Re: [PATCH] interconnect: Skip call into provider if initial bw is zero
From: Mike Tipton
Date: Mon Jan 23 2023 - 15:58:11 EST
On 1/19/2023 3:56 PM, Bryan O'Donoghue wrote:
On 19/01/2023 22:18, Vivek Aknurwar wrote:
Hi Bryan,
Thanks for taking time to review the patch.
On 1/13/2023 5:40 PM, Bryan O'Donoghue wrote:
On 14/01/2023 01:24, Bryan O'Donoghue wrote:
On 13/01/2023 22:07, Vivek Aknurwar wrote:
Currently framework sets bw even when init bw requirements are zero
during
provider registration, thus resulting bulk of set bw to hw.
Avoid this behaviour by skipping provider set bw calls if init bw
is zero.
Signed-off-by: Vivek Aknurwar <quic_viveka@xxxxxxxxxxx>
---
drivers/interconnect/core.c | 17 ++++++++++-------
1 file changed, 10 insertions(+), 7 deletions(-)
diff --git a/drivers/interconnect/core.c b/drivers/interconnect/core.c
index 25debde..43ed595 100644
--- a/drivers/interconnect/core.c
+++ b/drivers/interconnect/core.c
@@ -977,14 +977,17 @@ void icc_node_add(struct icc_node *node,
struct icc_provider *provider)
node->avg_bw = node->init_avg;
node->peak_bw = node->init_peak;
- if (provider->pre_aggregate)
- provider->pre_aggregate(node);
-
- if (provider->aggregate)
- provider->aggregate(node, 0, node->init_avg, node->init_peak,
- &node->avg_bw, &node->peak_bw);
+ if (node->avg_bw || node->peak_bw) {
+ if (provider->pre_aggregate)
+ provider->pre_aggregate(node);
+
+ if (provider->aggregate)
+ provider->aggregate(node, 0, node->init_avg,
node->init_peak,
+ &node->avg_bw, &node->peak_bw);
+ if (provider->set)
+ provider->set(node, node);
+ }
- provider->set(node, node);
node->avg_bw = 0;
node->peak_bw = 0;
I have the same comment/question for this patch that I had for the
qcom arch specific version of it.
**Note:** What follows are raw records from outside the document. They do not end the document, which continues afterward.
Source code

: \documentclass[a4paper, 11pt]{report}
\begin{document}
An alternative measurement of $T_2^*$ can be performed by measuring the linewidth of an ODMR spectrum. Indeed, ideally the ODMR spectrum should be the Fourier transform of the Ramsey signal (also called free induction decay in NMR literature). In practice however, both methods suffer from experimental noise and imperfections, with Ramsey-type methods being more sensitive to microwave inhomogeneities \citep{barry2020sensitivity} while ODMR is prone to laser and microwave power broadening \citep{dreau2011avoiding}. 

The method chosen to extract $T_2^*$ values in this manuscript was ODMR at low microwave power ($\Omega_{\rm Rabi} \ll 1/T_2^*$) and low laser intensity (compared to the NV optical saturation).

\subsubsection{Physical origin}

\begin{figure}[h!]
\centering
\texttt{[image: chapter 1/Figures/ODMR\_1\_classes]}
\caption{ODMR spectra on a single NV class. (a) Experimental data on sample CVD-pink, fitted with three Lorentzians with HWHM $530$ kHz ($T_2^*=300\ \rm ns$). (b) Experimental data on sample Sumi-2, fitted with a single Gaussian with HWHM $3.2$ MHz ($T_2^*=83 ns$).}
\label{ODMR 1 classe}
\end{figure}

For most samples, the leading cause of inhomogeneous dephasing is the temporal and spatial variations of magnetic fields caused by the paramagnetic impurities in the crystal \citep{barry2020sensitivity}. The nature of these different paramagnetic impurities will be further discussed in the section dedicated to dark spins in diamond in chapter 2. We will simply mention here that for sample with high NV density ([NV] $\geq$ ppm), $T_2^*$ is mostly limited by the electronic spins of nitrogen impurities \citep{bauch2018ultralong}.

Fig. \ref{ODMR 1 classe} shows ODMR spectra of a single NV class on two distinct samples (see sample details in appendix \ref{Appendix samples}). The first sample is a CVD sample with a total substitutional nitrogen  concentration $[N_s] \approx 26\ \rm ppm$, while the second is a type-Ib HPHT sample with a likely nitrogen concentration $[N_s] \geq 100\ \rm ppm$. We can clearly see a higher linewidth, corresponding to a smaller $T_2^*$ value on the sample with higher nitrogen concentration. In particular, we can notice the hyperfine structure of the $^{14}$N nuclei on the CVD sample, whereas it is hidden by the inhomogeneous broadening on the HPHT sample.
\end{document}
This patch seems to be doing at a
higher level what the patch below was doing at a lower level.
https://lore.kernel.org/lkml/1039a507-c4cd-e92f-dc29-1e2169ce5078@xxxxxxxxxx/T/#m0c90588d0d1e2ab88c39be8f5f3a8f0b61396349
what happens to earlier silicon - qcom silicon which previously made
explicit zero requests ?
This patch is to optimize and avoid all those bw 0 requests on each
node addition during probe (which results in rpmh remote calls) for
upcoming targets.
So why not change it just for rpmh ?
You are changing it for rpm here, as well as for Samsung and NXP
interconnects.
This isn't actually changing it for all providers. Only for those that
define the get_bw() callback. Right now that's only qcom/msm8974 and
imx/imx. If get_bw() isn't defined, then icc_node_add() defaults to
INT_MAX. So, the logical behavior in that case is unchanged. Which means
this isn't even changing the behavior for rpmh yet, either.
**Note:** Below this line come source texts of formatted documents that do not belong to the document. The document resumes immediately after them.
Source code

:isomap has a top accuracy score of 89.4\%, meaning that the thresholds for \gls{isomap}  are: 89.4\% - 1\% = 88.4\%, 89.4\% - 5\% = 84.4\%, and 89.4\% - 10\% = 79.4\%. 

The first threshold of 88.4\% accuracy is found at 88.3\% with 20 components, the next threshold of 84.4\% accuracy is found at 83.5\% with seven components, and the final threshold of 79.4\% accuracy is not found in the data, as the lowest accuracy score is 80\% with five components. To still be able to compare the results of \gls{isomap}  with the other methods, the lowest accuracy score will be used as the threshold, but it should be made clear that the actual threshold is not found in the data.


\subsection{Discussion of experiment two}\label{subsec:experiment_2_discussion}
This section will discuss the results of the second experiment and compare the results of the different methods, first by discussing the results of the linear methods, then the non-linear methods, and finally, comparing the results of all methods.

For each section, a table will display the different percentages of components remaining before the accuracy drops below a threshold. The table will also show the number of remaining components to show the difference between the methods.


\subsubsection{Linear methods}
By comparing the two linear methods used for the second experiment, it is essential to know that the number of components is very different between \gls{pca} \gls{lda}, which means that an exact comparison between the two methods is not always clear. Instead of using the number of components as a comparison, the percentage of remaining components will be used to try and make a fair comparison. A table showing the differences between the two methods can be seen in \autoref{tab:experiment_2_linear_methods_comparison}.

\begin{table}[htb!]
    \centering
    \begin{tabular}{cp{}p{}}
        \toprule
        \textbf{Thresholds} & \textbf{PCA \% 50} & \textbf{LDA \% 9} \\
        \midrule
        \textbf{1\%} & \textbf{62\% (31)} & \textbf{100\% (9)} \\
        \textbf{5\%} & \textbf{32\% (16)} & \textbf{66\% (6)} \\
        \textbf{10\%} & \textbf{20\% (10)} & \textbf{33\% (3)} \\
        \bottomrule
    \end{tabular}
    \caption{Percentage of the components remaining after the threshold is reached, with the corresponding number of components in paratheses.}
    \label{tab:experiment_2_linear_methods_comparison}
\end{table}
We're also working on changes to align our downstream, qcom-specific,
rpmh-specific sync-state approach with the common upstream approach.
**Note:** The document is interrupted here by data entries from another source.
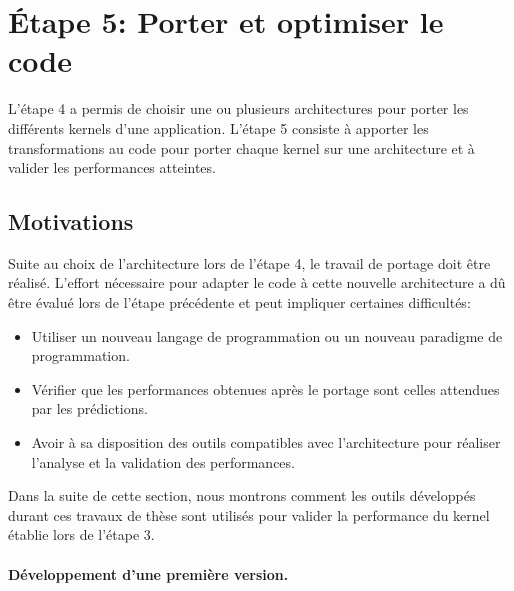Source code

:\section{Étape 5: Porter et optimiser le code} \label{sec:methodo_step5}

L'étape 4 a permis de choisir une ou plusieurs architectures pour porter les différents \glspl{kernel} d'une application. L'étape 5 consiste à apporter les transformations au code pour porter chaque kernel sur une architecture et à valider les performances atteintes.


\subsection{Motivations}
    
    Suite au choix de l'architecture lors de l'étape 4, le travail de portage doit être réalisé. L'effort nécessaire pour adapter le code à cette nouvelle architecture a dû être évalué lors de l'étape précédente et peut impliquer certaines difficultés:
    \begin{itemize}
        \item Utiliser un nouveau langage de programmation ou un nouveau paradigme de programmation.
    
        \item Vérifier que les performances obtenues après le portage sont celles attendues par les prédictions. 
    
        \item Avoir à sa disposition des outils compatibles avec l'architecture pour réaliser l'analyse et la validation des performances.
    \end{itemize}
    Dans la suite de cette section, nous montrons comment les outils développés durant ces travaux de thèse sont utilisés pour valider la performance du kernel établie lors de l'étape 3.


    
    \paragraph{Développement d'une première version.}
Part of which includes adding a get_bw() callback for rpmh that only
returns non-zero BW for nodes already enabled from bootloaders or are
otherwise marked as critical for HLOS operation (i.e. keepalive).
Currently, the upstream rpmh driver doesn't define get_bw(), which means
the framework votes INT_MAX for everything even if most of the nodes
aren't needed yet.
Currently, with the upstream rpmh-based drivers this is just a
performance/power optimization issue. It doesn't cause any functional
failures. However, downstream we have additional nodes that use separate
BCM voters than just the "apps" voter. These secondary voters aren't
accessible when the providers probe, since they require additional
regulator dependencies to be met first. We rely on the client voting for
the required regulators before voting to interconnect for these nodes.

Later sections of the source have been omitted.